**PROBLEM:**
Using the word "implementation" as the filter, copy each matching line from the records.

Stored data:
= = = = = = =

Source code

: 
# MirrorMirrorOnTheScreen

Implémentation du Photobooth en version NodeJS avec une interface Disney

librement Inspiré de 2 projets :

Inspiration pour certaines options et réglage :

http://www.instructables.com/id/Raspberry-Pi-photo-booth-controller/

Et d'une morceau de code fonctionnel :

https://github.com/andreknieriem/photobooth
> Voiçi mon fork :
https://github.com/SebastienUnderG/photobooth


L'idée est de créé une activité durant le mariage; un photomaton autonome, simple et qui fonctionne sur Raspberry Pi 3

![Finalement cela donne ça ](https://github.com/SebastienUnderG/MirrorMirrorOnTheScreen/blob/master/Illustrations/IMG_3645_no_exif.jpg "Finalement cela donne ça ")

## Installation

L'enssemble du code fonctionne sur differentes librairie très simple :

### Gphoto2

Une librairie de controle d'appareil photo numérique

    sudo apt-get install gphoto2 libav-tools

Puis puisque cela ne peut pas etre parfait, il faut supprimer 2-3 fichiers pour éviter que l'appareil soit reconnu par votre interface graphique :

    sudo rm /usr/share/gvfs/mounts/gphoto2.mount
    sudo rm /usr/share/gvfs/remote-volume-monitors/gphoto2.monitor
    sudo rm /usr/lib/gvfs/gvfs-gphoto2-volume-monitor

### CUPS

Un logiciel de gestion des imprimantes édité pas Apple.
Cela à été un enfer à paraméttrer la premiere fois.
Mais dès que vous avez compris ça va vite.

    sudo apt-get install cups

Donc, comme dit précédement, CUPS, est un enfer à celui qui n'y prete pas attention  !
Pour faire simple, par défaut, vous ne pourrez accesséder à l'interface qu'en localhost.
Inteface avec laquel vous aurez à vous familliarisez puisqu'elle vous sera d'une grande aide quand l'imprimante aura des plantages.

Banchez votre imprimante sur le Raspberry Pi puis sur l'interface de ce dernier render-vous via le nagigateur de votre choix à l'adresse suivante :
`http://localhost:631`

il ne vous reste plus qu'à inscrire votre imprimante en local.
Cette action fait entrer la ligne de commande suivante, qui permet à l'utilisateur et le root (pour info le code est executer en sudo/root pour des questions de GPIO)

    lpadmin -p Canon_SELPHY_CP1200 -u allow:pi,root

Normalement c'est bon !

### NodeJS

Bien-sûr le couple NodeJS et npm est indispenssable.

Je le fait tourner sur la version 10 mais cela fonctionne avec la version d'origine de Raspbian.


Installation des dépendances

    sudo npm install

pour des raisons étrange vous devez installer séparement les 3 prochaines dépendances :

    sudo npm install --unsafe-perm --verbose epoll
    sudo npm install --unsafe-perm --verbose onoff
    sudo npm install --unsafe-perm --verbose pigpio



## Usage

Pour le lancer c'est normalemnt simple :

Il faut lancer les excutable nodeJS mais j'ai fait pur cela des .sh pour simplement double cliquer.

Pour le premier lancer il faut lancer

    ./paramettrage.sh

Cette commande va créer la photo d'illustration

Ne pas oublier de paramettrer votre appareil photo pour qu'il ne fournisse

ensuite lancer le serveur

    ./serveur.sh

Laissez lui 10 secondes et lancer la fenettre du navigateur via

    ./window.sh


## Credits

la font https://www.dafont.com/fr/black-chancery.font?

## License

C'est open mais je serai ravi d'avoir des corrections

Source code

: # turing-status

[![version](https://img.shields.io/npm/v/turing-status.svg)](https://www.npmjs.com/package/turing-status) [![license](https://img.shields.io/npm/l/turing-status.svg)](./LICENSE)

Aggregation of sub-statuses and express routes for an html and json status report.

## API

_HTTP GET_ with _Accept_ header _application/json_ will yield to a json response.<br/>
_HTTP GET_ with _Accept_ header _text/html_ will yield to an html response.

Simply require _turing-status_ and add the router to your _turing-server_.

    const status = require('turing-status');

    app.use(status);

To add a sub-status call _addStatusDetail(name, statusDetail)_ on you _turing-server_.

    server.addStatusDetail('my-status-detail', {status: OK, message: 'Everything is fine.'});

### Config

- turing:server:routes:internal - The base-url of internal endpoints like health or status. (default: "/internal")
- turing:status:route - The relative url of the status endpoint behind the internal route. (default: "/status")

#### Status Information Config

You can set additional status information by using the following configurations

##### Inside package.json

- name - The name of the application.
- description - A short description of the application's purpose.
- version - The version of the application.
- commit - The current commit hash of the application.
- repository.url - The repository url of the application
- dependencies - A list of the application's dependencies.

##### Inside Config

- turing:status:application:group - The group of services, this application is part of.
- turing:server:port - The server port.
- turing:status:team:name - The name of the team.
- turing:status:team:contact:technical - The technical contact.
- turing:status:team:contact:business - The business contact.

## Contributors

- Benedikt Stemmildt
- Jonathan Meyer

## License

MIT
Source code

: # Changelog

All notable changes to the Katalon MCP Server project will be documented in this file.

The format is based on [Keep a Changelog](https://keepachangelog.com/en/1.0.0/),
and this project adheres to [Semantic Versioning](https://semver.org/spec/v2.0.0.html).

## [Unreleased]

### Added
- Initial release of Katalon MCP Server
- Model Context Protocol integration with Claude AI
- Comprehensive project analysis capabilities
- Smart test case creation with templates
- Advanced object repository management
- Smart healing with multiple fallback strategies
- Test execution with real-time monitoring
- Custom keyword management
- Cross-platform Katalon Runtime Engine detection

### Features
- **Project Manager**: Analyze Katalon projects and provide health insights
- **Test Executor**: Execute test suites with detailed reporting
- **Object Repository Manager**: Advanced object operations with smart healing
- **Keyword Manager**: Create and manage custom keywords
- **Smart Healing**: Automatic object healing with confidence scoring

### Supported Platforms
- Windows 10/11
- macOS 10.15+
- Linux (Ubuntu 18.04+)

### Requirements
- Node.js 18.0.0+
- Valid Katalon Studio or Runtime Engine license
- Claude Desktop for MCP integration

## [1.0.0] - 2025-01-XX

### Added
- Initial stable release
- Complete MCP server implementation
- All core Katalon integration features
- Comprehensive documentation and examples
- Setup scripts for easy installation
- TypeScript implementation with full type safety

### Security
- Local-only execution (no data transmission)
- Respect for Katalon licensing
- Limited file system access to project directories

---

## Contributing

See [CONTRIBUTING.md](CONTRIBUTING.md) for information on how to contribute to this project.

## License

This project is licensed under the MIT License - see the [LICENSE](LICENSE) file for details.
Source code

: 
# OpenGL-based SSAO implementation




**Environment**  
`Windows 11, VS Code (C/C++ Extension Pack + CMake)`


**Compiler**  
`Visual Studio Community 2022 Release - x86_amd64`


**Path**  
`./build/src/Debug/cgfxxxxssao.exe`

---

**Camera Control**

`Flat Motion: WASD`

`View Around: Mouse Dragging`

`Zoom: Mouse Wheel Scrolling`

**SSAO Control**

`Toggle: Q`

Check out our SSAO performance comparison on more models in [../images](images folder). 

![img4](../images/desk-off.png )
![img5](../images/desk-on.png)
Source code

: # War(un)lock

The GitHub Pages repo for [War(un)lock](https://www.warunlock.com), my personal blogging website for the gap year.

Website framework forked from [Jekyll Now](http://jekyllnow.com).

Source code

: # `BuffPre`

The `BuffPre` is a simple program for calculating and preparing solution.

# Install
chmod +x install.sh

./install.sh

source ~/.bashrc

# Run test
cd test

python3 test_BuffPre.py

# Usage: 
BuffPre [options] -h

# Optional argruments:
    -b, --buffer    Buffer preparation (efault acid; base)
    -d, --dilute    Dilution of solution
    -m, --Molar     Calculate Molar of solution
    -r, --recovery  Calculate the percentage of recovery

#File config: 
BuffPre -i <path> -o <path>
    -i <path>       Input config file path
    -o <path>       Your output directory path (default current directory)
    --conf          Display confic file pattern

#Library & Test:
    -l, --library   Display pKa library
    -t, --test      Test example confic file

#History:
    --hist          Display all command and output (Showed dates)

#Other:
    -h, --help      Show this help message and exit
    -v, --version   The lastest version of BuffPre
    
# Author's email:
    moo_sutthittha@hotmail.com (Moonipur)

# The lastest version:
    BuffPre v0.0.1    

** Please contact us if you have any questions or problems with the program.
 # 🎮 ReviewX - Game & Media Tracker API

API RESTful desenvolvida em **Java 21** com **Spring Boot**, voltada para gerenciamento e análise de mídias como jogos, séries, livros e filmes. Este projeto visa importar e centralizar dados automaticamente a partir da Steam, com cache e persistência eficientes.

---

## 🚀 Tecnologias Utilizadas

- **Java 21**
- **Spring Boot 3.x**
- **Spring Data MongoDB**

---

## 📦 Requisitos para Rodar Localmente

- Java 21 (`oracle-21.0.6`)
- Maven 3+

= = = = = = =

**WRITTEN RESPONSE:**
- Complete MCP server implementation
- TypeScript implementation with full type safety
# OpenGL-based SSAO implementation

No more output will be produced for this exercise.